ACTIVITY: Look below and pull out each line with the word "channels".

════════

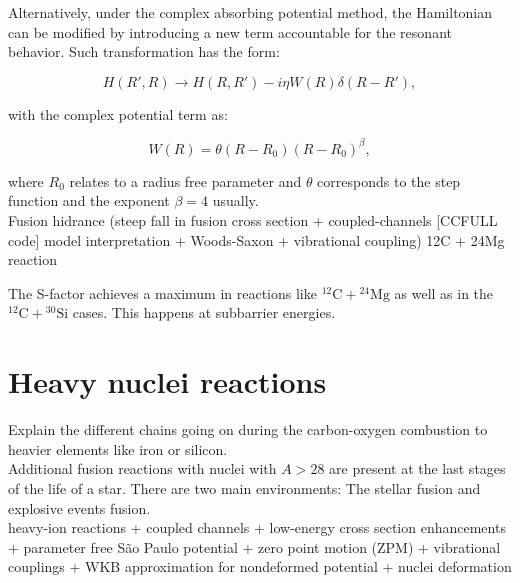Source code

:\documentclass[openany]{book}
\begin{document}
Alternatively, under the complex absorbing potential method, the Hamiltonian can be modified by introducing a new term accountable for the resonant behavior. Such transformation has the form: 

\begin{equation}\label{eq:middleFusion_threeBody_resonances_complexAbsorption}
	H(R', R) \rightarrow H(R, R') - i \eta W(R) \delta(R - R'),
\end{equation}

with the complex potential term as: 

\begin{equation}\label{eq:middleFusion_threeBody_resonances_complexAbsorption_potential}
	 W(R) = \theta(R - R_0) (R - R_0)^{\beta},
\end{equation}

where $R_0$ relates to a radius free parameter and $\theta$ corresponds to the step function and the exponent $\beta = 4$ usually. \\

Fusion hidrance (steep fall in fusion cross section + coupled-channels [CCFULL code] model interpretation + Woods-Saxon + vibrational coupling) 12C + 24Mg reaction \cite{montagnoli_stefanini_jiang_colucci_goasduff_brugnara_mazzocco_siciliano_scarlassara_corradi_et_2020} 

The S-factor achieves a maximum in reactions like $\mathrm{{}^{12}C + {}^{24}Mg}$ as well as in the  $\mathrm {{}^{12}C + {}^{30}Si}$ cases. This happens at subbarrier energies.

\section{Heavy nuclei reactions } \label{sec:heavyReactions}

Explain the different chains going on during the carbon-oxygen combustion to heavier elements like iron or silicon. \\

Additional fusion reactions with nuclei with $A > 28$ are present at the last stages of the life of a star. There are two main environments: The stellar fusion and explosive events fusion. \\

heavy-ion reactions + coupled channels + low-energy cross section enhancements  + parameter free São Paulo potential + zero point motion (ZPM) + vibrational couplings + WKB approximation for nondeformed potential  + nuclei deformation \cite{nobre_chamon_gasques_carlson_thompson_2007}
\end{document}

════════

SOLUTION TO THIS PROBLEM:
Fusion hidrance (steep fall in fusion cross section + coupled-channels [CCFULL code] model interpretation + Woods-Saxon + vibrational coupling) 12C + 24Mg reaction \cite{montagnoli_stefanini_jiang_colucci_goasduff_brugnara_mazzocco_siciliano_scarlassara_corradi_et_2020} 
heavy-ion reactions + coupled channels + low-energy cross section enhancements  + parameter free São Paulo potential + zero point motion (ZPM) + vibrational couplings + WKB approximation for nondeformed potential  + nuclei deformation \cite{nobre_chamon_gasques_carlson_thompson_2007}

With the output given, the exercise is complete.